# Do I need my glasses or can I change the diopter??



## kundalini (Nov 24, 2007)

Okay, I admit it, in order for me to read any printed material with ease, I have to wear glasses. I am overdue for my next eye exam and afraid the prescription will be bumped significantly. However, I felt that my distance vision was copasetic.

When I manually focused on the vertical part of the image below, I swear to you that it looked pin-sharp in the viewfinder. As you can see, it's not. So the question is should I be wearing my glasses (ugggghhh) or will a change in the diopter (??) of the viewfinder (Nikon D80) remedy the problem.

This was taken with a Nikkor 300mm f/4 and a TC17 attached. The subject was _approx_ 75ft / 23M away.  Tripod and remote release used as well.







Thanks


----------



## itoncool (Nov 24, 2007)

Almost every time when I'm working I wear soft lens, because it's more convenient and practical to me, so I don't need to change the diopter. 
But, when I wear my glasses, I don't change the diopter either. Looking at the real situation then viewing through the viewfinder is faster this way.

Faster than looking with your glasses then take off your glasses first before viewing through the viewfinder. Most of the time you have to repeat this flow before capturing the picture.

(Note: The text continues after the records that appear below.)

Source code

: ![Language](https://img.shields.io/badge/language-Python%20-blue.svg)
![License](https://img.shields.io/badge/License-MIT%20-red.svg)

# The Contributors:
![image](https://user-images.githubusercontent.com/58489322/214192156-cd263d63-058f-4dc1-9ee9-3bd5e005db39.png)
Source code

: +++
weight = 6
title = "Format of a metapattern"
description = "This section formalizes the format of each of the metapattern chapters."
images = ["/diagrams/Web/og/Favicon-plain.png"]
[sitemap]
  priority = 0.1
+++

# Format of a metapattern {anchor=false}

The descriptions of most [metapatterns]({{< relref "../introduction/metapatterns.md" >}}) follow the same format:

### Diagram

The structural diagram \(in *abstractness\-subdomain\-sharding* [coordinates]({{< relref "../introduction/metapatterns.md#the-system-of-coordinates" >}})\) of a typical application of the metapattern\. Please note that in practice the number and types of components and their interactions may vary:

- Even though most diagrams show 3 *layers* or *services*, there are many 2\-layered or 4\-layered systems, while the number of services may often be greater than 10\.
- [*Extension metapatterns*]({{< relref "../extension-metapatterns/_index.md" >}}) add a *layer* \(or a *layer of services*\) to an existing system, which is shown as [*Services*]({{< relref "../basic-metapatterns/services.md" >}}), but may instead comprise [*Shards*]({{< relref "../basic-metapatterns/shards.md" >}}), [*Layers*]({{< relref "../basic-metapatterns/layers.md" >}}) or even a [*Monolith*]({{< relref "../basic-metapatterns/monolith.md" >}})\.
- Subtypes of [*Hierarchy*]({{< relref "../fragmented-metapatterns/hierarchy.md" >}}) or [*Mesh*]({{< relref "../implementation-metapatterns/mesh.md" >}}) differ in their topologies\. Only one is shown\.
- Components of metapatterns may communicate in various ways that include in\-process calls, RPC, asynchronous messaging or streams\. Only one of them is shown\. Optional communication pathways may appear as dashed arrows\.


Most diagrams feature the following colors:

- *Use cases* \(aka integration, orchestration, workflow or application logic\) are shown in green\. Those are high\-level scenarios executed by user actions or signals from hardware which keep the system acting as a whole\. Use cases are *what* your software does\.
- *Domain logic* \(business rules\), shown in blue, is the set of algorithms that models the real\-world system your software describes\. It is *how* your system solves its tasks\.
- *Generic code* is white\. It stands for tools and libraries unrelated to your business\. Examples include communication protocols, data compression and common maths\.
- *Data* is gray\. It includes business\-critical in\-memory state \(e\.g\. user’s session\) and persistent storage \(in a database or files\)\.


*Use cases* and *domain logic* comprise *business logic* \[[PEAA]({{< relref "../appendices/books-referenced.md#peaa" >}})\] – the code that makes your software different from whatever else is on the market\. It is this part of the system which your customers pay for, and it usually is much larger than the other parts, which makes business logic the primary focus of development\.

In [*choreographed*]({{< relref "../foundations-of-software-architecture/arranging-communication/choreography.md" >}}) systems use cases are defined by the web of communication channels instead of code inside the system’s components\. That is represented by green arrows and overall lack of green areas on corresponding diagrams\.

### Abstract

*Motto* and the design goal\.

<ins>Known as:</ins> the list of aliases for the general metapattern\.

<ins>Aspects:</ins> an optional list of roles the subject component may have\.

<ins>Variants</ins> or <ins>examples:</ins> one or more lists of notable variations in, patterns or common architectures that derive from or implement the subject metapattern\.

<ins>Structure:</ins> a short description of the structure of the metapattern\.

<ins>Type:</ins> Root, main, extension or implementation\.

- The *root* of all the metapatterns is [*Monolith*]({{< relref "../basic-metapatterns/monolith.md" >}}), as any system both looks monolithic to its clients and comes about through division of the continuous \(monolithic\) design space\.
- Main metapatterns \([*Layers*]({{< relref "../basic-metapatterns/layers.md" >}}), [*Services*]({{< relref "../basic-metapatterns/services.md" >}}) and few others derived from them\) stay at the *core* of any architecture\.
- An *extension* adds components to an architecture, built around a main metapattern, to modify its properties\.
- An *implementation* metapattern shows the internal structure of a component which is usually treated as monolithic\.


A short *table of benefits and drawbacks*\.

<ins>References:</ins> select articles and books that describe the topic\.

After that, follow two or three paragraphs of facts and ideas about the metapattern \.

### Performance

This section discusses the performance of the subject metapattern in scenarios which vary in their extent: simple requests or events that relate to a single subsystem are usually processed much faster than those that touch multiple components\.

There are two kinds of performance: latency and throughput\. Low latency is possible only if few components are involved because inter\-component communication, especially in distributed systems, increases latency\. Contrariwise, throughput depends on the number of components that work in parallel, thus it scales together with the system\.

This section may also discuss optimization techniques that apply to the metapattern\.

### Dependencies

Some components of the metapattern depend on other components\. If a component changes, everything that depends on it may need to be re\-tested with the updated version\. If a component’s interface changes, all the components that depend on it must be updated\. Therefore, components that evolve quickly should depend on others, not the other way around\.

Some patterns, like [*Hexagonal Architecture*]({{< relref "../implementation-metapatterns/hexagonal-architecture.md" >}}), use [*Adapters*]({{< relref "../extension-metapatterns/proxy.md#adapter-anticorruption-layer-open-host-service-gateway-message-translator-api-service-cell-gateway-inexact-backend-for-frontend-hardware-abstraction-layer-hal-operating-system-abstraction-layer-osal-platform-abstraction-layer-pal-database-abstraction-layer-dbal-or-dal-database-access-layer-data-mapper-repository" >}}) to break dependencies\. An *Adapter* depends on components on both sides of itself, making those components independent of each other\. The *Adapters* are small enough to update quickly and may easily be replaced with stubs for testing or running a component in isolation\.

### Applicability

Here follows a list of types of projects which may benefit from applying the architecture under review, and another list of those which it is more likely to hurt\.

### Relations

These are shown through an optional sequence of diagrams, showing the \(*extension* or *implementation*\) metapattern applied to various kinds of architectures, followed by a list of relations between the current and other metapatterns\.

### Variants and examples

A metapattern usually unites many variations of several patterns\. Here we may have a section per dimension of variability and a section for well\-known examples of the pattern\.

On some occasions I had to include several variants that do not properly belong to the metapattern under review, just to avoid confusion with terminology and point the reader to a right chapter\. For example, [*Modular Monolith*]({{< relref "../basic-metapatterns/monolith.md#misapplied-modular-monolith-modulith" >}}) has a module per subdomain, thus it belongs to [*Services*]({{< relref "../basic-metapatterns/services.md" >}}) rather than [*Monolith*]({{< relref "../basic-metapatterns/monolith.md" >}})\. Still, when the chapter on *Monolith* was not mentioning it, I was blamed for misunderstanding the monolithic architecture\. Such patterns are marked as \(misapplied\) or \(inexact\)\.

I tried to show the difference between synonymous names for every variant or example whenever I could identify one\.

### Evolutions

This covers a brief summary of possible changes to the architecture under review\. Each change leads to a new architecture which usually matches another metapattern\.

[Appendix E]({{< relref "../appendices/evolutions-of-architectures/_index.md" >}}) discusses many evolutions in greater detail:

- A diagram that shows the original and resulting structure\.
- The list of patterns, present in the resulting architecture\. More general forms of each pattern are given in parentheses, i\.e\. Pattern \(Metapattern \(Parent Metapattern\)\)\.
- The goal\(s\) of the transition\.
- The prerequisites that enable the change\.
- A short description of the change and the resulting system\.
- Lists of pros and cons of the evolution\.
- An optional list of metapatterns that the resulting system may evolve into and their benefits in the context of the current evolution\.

If you still able to see without glasses then adjusting the diopter  might be suitable for you, but with -3.00 each eye I see only blurry out of focus image without my glasses on.


----------



## miltphoto (Nov 24, 2007)

I adjust the diopter with my glasses on,sometimes it helps.


----------



## kundalini (Nov 24, 2007)

It's difficult for me to remember to bring the blasted things.  It's not vanity, more of a case of inconvenient truth.  I have lost several pairs of reading glasses when I remember to take them along for the ride.  My prescriptions don't leave my desk.

Thanks itoncool and milphoto.

Surely I'm not in this boat alone.  Anybody else?


----------



## Offbeat (Nov 24, 2007)

I was told that your set it to what you prescription is for you eyesight.

Just found this actually...

[SIZE=-1]www.nikonmall.com/buynikon_assets/Eyepiece_Compatibility_Chart_040917.pdf

I hate having to use my glass' when using my camera.
[/SIZE]


----------